Recientemente, el cardenal guineano Albert Sarah ha señalado: “Este virus actuó como una advertencia. En cuestión de semanas, la gran ilusión de un mundo material que se creía todopoderoso parece haberse derrumbado. (…) un virus microscópico ha puesto de rodillas a este mundo, un mundo que se mira a sí mismo, que se complace, ebrio de satisfacción porque creía que era invulnerable. La crisis actual es una parábola. Ha revelado cómo todo lo que hacemos y estamos invitados a creer fue inconsistente, frágil y vacío”.

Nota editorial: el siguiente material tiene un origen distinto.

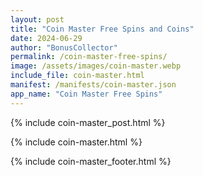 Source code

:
 ```yaml
---
layout: post
title: "Coin Master Free Spins and Coins"
date: 2024-06-29
author: "BonusCollector"
permalink: /coin-master-free-spins/
image: /assets/images/coin-master.webp
include_file: coin-master.html
manifest: /manifests/coin-master.json
app_name: "Coin Master Free Spins"
---
```


{% include coin-master_post.html %}

{% include coin-master.html %}

{% include coin-master_footer.html %} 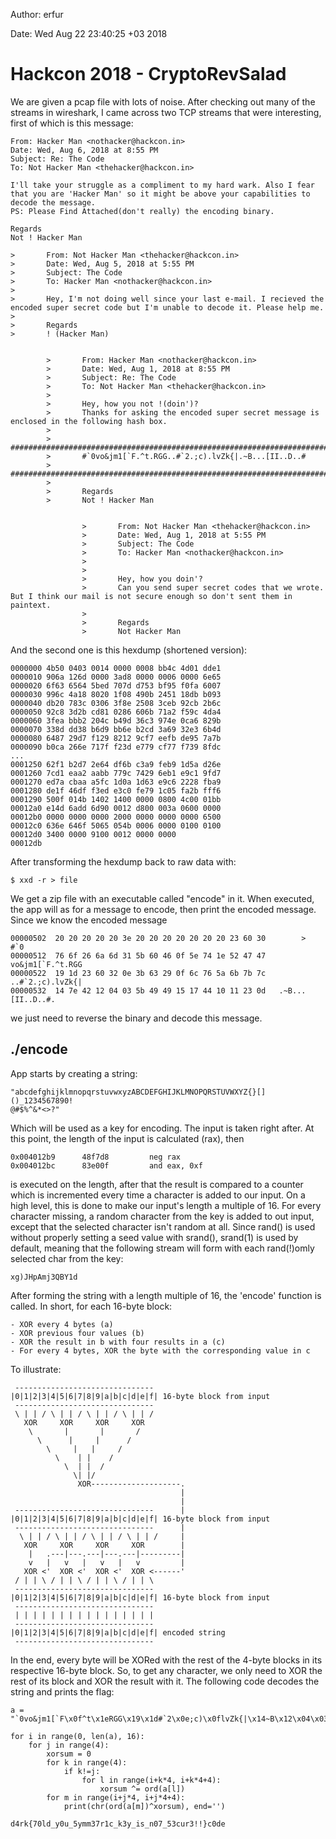 Author: erfur

Date: Wed Aug 22 23:40:25 +03 2018

# Hackcon 2018 - CryptoRevSalad

We are given a pcap file with lots of noise. After checking out many of 
the streams in wireshark, I came across two TCP streams that were 
interesting, first of which is this message:

```
From: Hacker Man <nothacker@hackcon.in>
Date: Wed, Aug 6, 2018 at 8:55 PM
Subject: Re: The Code
To: Not Hacker Man <thehacker@hackcon.in>

I'll take your struggle as a compliment to my hard wark. Also I fear 
that you are 'Hacker Man' so it might be above your capabilities to 
decode the message.    
PS: Please Find Attached(don't really) the encoding binary.

Regards
Not ! Hacker Man

>       From: Not Hacker Man <thehacker@hackcon.in>
>       Date: Wed, Aug 5, 2018 at 5:55 PM
>       Subject: The Code
>       To: Hacker Man <nothacker@hackcon.in>
>
>       Hey, I'm not doing well since your last e-mail. I recieved the 
encoded super secret code but I'm unable to decode it. Please help me.
>
>       Regards
>       ! (Hacker Man)


        >       From: Hacker Man <nothacker@hackcon.in>
        >       Date: Wed, Aug 1, 2018 at 8:55 PM
        >       Subject: Re: The Code
        >       To: Not Hacker Man <thehacker@hackcon.in>
        >
        >       Hey, how you not !(doin')?
        >       Thanks for asking the encoded super secret message is 
enclosed in the following hash box.
        >
        >       ########################################################################################################################
        >       #`0vo&jm1[`F.^t.RGG..#`2.;c).lvZk{|.~B...[II..D..#
        >       ########################################################################################################################
        >
        >       Regards
        >       Not ! Hacker Man


                >       From: Not Hacker Man <thehacker@hackcon.in>
                >       Date: Wed, Aug 1, 2018 at 5:55 PM
                >       Subject: The Code
                >       To: Hacker Man <nothacker@hackcon.in>
                >
                >
                >       Hey, how you doin'?
                >       Can you send super secret codes that we wrote. 
But I think our mail is not secure enough so don't sent them in 
paintext.
                >
                >       Regards
                >       Not Hacker Man
```

And the second one is this hexdump (shortened version):

```
0000000 4b50 0403 0014 0000 0008 bb4c 4d01 dde1
0000010 906a 126d 0000 3ad8 0000 0006 0000 6e65
0000020 6f63 6564 5bed 707d d753 bf95 f0fa 6007
0000030 996c 4a18 8020 1f08 490b 2451 18db b093
0000040 db20 783c 0306 3f8e 2508 3ceb 92cb 2b6c
0000050 92c8 3d2b cd81 0286 606b 71a2 f59c 4da4
0000060 3fea bbb2 204c b49d 36c3 974e 0ca6 829b
0000070 338d dd38 b6d9 bb6e b2cd 3a69 32e3 6b4d
0000080 6487 29d7 f129 8212 9cf7 eefb de95 7a7b
0000090 b0ca 266e 717f f23d e779 cf77 f739 8fdc
...
0001250 62f1 b2d7 2e64 df6b c3a9 feb9 1d5a d26e
0001260 7cd1 eaa2 aabb 779c 7429 6eb1 e9c1 9fd7
0001270 ed7a cbaa a5fc 1d0a 1d63 e9c6 2228 fba9
0001280 de1f 46df f3ed e3c0 fe79 1c05 fa2b fff6
0001290 500f 014b 1402 1400 0000 0800 4c00 01bb
00012a0 e14d 6add 6d90 0012 d800 003a 0600 0000
00012b0 0000 0000 0000 2000 0000 0000 0000 6500
00012c0 636e 646f 5065 054b 0006 0000 0100 0100
00012d0 3400 0000 9100 0012 0000 0000          
00012db
```

After transforming the hexdump back to raw data with:

```
$ xxd -r > file
```

We get a zip file with an executable called "encode" in it. When 
executed, the app will as for a message to encode, then print the 
encoded message. Since we know the encoded message

```
00000502  20 20 20 20 20 3e 20 20 20 20 20 20 20 23 60 30        >       #`0
00000512  76 6f 26 6a 6d 31 5b 60 46 0f 5e 74 1e 52 47 47   vo&jm1[`F.^t.RGG
00000522  19 1d 23 60 32 0e 3b 63 29 0f 6c 76 5a 6b 7b 7c   ..#`2.;c).lvZk{|
00000532  14 7e 42 12 04 03 5b 49 49 15 17 44 10 11 23 0d   .~B...[II..D..#.
```

we just need to reverse the binary and decode this message.

## ./encode

App starts by creating a string:

```
"abcdefghijklmnopqrstuvwxyzABCDEFGHIJKLMNOPQRSTUVWXYZ{}[]()_1234567890!
@#$%^&*<>?"
```

Which will be used as a key for encoding. The input is taken right after.
At this point, the length of the input is calculated (rax), then 

```
0x004012b9      48f7d8         neg rax
0x004012bc      83e00f         and eax, 0xf
```

is executed on the length, after that the result is compared to a counter
which is incremented every time a character is added to our input. On a
high level, this is done to make our input's length a multiple of 16.
For every character missing, a random character from the key is added to
out input, except that the selected character isn't random at all. Since
rand() is used without properly setting a seed value with srand(), 
srand(1) is used by default, meaning that the following stream will form
with each rand(!)omly selected char from the key:

```
xg)JHpAmj3QBY1d
```

After forming the string with a length multiple of 16, the 'encode'
function is called. In short, for each 16-byte block:

	- XOR every 4 bytes (a)
	- XOR previous four values (b)
	- XOR the result in b with four results in a (c)
	- For every 4 bytes, XOR the byte with the corresponding value in c
	
To illustrate:

```
 -------------------------------
|0|1|2|3|4|5|6|7|8|9|a|b|c|d|e|f| 16-byte block from input
 -------------------------------
 \ | | / \ | | / \ | | / \ | | /
   XOR     XOR     XOR     XOR
    \       |       |       /
	  \      |     |      /
	    \     |   |     /
	      \    | |    /
			\  | |  /
			  \| |/
			   XOR--------------------.
			                          |
									  |
 -------------------------------      |
|0|1|2|3|4|5|6|7|8|9|a|b|c|d|e|f| 16-byte block from input
 -------------------------------      |
  \ | | / \ | | / \ | | / \ | | /     |
   XOR     XOR     XOR     XOR        |
    |   .---|---.---|---.---|---------|
    v   |   v   |   v   |   v         |
   XOR <'  XOR <'  XOR <'  XOR <------'
 / | | \ / | | \ / | | \ / | | \
 -------------------------------
|0|1|2|3|4|5|6|7|8|9|a|b|c|d|e|f| 16-byte block from input
 -------------------------------
 | | | | | | | | | | | | | | | |
 -------------------------------
|0|1|2|3|4|5|6|7|8|9|a|b|c|d|e|f| encoded string
 -------------------------------
```

In the end, every byte will be XORed with the rest of the 4-byte blocks
in its respective 16-byte block. So, to get any character, we only need
to XOR the rest of its block and XOR the result with it. The following 
code decodes the string and prints the flag:

```
a = "`0vo&jm1[`F\x0f^t\x1eRGG\x19\x1d#`2\x0e;c)\x0flvZk{|\x14~B\x12\x04\x03[II\x15\x17D\x10\x11"

for i in range(0, len(a), 16):
	for j in range(4):
		xorsum = 0
		for k in range(4):
			if k!=j:
				for l in range(i+k*4, i+k*4+4):
					xorsum ^= ord(a[l])
		for m in range(i+j*4, i+j*4+4):
			print(chr(ord(a[m])^xorsum), end='')
```

```
d4rk{70ld_y0u_5ymm37r1c_k3y_is_n07_53cur3!!}c0de
```
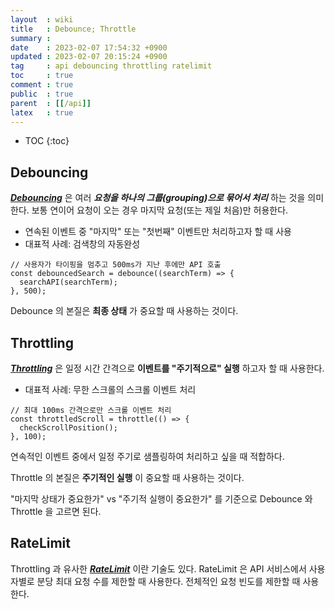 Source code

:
 ```yaml
---
layout  : wiki
title   : Debounce; Throttle
summary : 
date    : 2023-02-07 17:54:32 +0900
updated : 2023-02-07 20:15:24 +0900
tag     : api debouncing throttling ratelimit
toc     : true
comment : true
public  : true
parent  : [[/api]]
latex   : true
---
```

* TOC
{:toc}

## Debouncing

___[Debouncing](https://web.archive.org/web/20220117092326/http://demo.nimius.net/debounce_throttle/)___ 은 여러 ___요청을 하나의 그룹(grouping)으로 묶어서 처리___ 하는 것을 의미한다. 보통 연이어 요청이 오는 경우 마지막 요청(또는 제일 처음)만 허용한다.

- 연속된 이벤트 중 "마지막" 또는 "첫번째" 이벤트만 처리하고자 할 때 사용
- 대표적 사례: 검색창의 자동완성

```
// 사용자가 타이핑을 멈추고 500ms가 지난 후에만 API 호출
const debouncedSearch = debounce((searchTerm) => {
  searchAPI(searchTerm);
}, 500);
```

Debounce 의 본질은 __최종 상태__ 가 중요할 때 사용하는 것이다.

## Throttling

___[Throttling](https://www.inngest.com/blog/rate-limit-debouncing-throttling-explained)___ 은 일정 시간 간격으로 __이벤트를 "주기적으로" 실행__ 하고자 할 때 사용한다.

- 대표적 사례: 무한 스크롤의 스크롤 이벤트 처리

```
// 최대 100ms 간격으로만 스크롤 이벤트 처리
const throttledScroll = throttle(() => {
  checkScrollPosition();
}, 100);
```

연속적인 이벤트 중에서 일정 주기로 샘플링하여 처리하고 싶을 때 적합하다.

Throttle 의 본질은 __주기적인 실행__ 이 중요할 때 사용하는 것이다.

"마지막 상태가 중요한가" vs "주기적 실행이 중요한가" 를 기준으로 Debounce 와 Throttle 을 고르면 된다.

## RateLimit

Throttling 과 유사한 ___[RateLimit](https://baekjungho.github.io/wiki/api/api-too-many-requests/)___ 이란 기술도 있다. RateLimit 은 API 서비스에서 사용자별로 분당 최대 요청 수를 제한할 때 사용한다. 전체적인 요청 빈도를 제한할 때 사용한다. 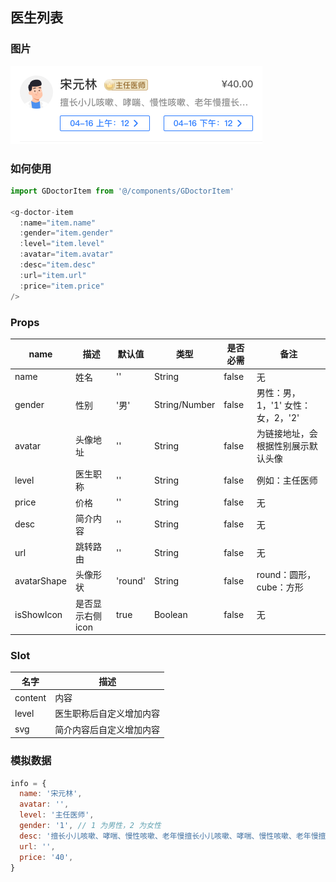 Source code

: ## 医生列表

### 图片

![image](./images/GDoctorItem.png)

### 如何使用

```javascript
import GDoctorItem from '@/components/GDoctorItem'

<g-doctor-item
  :name="item.name"
  :gender="item.gender"
  :level="item.level"
  :avatar="item.avatar"
  :desc="item.desc"
  :url="item.url"
  :price="item.price"
/>
```

### Props

| name  | 描述 | 默认值 | 类型   | 是否必需 | 备注 |
| ------ | ------ | ------ | ------ | ------ | ------ |
| name | 姓名 | '' | String | false | 无 |
| gender | 性别 | '男' | String/Number | false | 男性：男，1，'1' 女性：女，2，'2'|
| avatar | 头像地址 | '' | String | false | 为链接地址，会根据性别展示默认头像 |
| level | 医生职称 | '' | String | false | 例如：主任医师 |
| price | 价格 | '' | String | false | 无 |
| desc | 简介内容 | '' | String | false | 无 |
| url | 跳转路由 | '' | String | false | 无 |
| avatarShape | 头像形状 | 'round' | String | false | round：圆形，cube：方形 |
| isShowIcon | 是否显示右侧icon | true | Boolean | false | 无 |

### Slot

| 名字 | 描述 |
| ---- | ---- |
| content | 内容 |
| level | 医生职称后自定义增加内容 |
| svg | 简介内容后自定义增加内容 |

### 模拟数据

```javascript
info = {
  name: '宋元林',
  avatar: '',
  level: '主任医师',
  gender: '1', // 1 为男性，2 为女性
  desc: '擅长小儿咳嗽、哮喘、慢性咳嗽、老年慢擅长小儿咳嗽、哮喘、慢性咳嗽、老年慢擅长小儿咳嗽、哮喘、慢性咳嗽、老年慢',
  url: '',
  price: '40',
}
``` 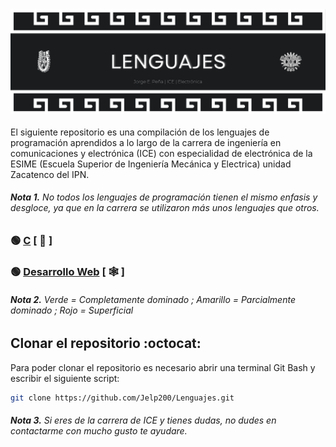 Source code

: <div>
  <img src="imgs/Header_Readme.png"/>
</div>
<br>
El siguiente repositorio es una compilación de los lenguajes de programación aprendidos a lo largo de la carrera de ingeniería en comunicaciones y electrónica (ICE) con especialidad de electrónica de la ESIME (Escuela Superior de Ingeniería Mecánica y Electrica) unidad Zacatenco del IPN.

###### <b><i>Nota 1.</i></b> No todos los lenguajes de programación tienen el mismo enfasis y desgloce, ya que en la carrera se utilizaron más unos lenguajes que otros.

### :green_circle: <a href="01 - Lenguaje C/Inicio.md">C</a> [ :croissant: ]
### :green_circle: <a href="02 - Desarrollo web/Inicio.md">Desarrollo Web</a> [ :spider_web: ]

###### <b><i>Nota 2.</i></b> Verde = Completamente dominado ; Amarillo = Parcialmente dominado ; Rojo = Superficial

## Clonar el repositorio :octocat:
Para poder clonar el repositorio es necesario abrir una terminal Git Bash y escribir el siguiente script:
```sh
git clone https://github.com/Jelp200/Lenguajes.git
```

###### <b><i>Nota 3.</i></b> Si eres de la carrera de ICE y tienes dudas, no dudes en contactarme con mucho gusto te ayudare. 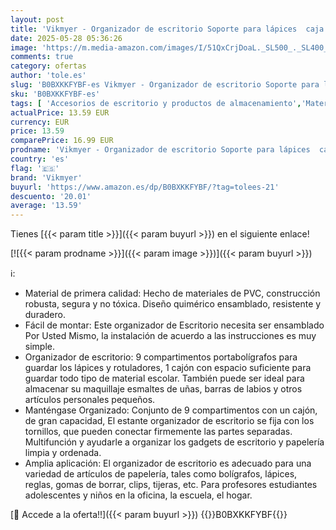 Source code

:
 ```yaml
---
layout: post
title: 'Vikmyer - Organizador de escritorio Soporte para lápices  caja de soporte de bolígrafo de papelería de escritorio multifuncional para el estante de almacenamiento de suministros escolares de oficina en casa'
date: 2025-05-28 05:36:26
image: 'https://m.media-amazon.com/images/I/51QxCrjDoaL._SL500_._SL400_.jpg'
comments: true
category: ofertas
author: 'tole.es'
slug: 'B0BXKKFYBF-es Vikmyer - Organizador de escritorio Soporte para lápices...'
sku: 'B0BXKKFYBF-es'
tags: [ 'Accesorios de escritorio y productos de almacenamiento','Material de oficina','Materiales, organizadores y dispensadores de escritorio','Oficina y papelería','Portalápices','bolígrafo','lápices','vikmyer','🇪🇸', ]
actualPrice: 13.59 EUR
currency: EUR
price: 13.59
comparePrice: 16.99 EUR
prodname: 'Vikmyer - Organizador de escritorio Soporte para lápices  caja de soporte de bolígrafo de papelería de escritorio multifuncional para el estante de almacenamiento de suministros escolares de oficina en casa'
country: 'es'
flag: '🇪🇸'
brand: 'Vikmyer'
buyurl: 'https://www.amazon.es/dp/B0BXKKFYBF/?tag=tolees-21'
descuento: '20.01'
average: '13.59'
---
```


Tienes [{{< param title >}}]({{< param buyurl >}}) en el siguiente enlace!

[![{{< param prodname >}}]({{< param image >}})]({{< param buyurl >}})

ℹ️:

- Material de primera calidad: Hecho de materiales de PVC, construcción robusta, segura y no tóxica. Diseño quimérico ensamblado, resistente y duradero.
- Fácil de montar: Este organizador de Escritorio necesita ser ensamblado Por Usted Mismo, la instalación de acuerdo a las instrucciones es muy simple.
- Organizador de escritorio: 9 compartimentos portabolígrafos para guardar los lápices y rotuladores, 1 cajón con espacio suficiente para guardar todo tipo de material escolar. También puede ser ideal para almacenar su maquillaje esmaltes de uñas, barras de labios y otros artículos personales pequeños.
- Manténgase Organizado: Conjunto de 9 compartimentos con un cajón, de gran capacidad, El estante organizador de escritorio se fija con los tornillos, que pueden conectar firmemente las partes separadas. Multifunción y ayudarle a organizar los gadgets de escritorio y papelería limpia y ordenada.
- Amplia aplicación: El organizador de escritorio es adecuado para una variedad de artículos de papelería, tales como bolígrafos, lápices, reglas, gomas de borrar, clips, tijeras, etc. Para profesores estudiantes adolescentes y niños en la oficina, la escuela, el hogar.

[🛒 Accede a la oferta!!]({{< param buyurl >}})
{{<world>}}B0BXKKFYBF{{</world>}}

Así las cosas, advertidos ya de nuestra desnudez y fragilidad, nos encontramos ante una encrucijada histórica en la que no podemos perder el camino. En este momento, cada uno de nosotros debe asumir el reto de ser parte de la generación que, con gran responsabilidad, madurez y desprendimiento; ha de iniciar –en nombre de toda la humanidad– un camino de evolución mental y espiritual que, partiendo de la restauración integral del hombre y del ciudadano, y abarcando toda nuestra dimensión social (desde el mismísimo ámbito familiar hasta el internacional); logre el gran salto cuántico de nuestra civilización.

Quizás seamos nosotros la generación que pondrá la primera piedra, para la construcción de una auténtica “civilización del amor” como la que tanto nos refirió Juan Pablo II.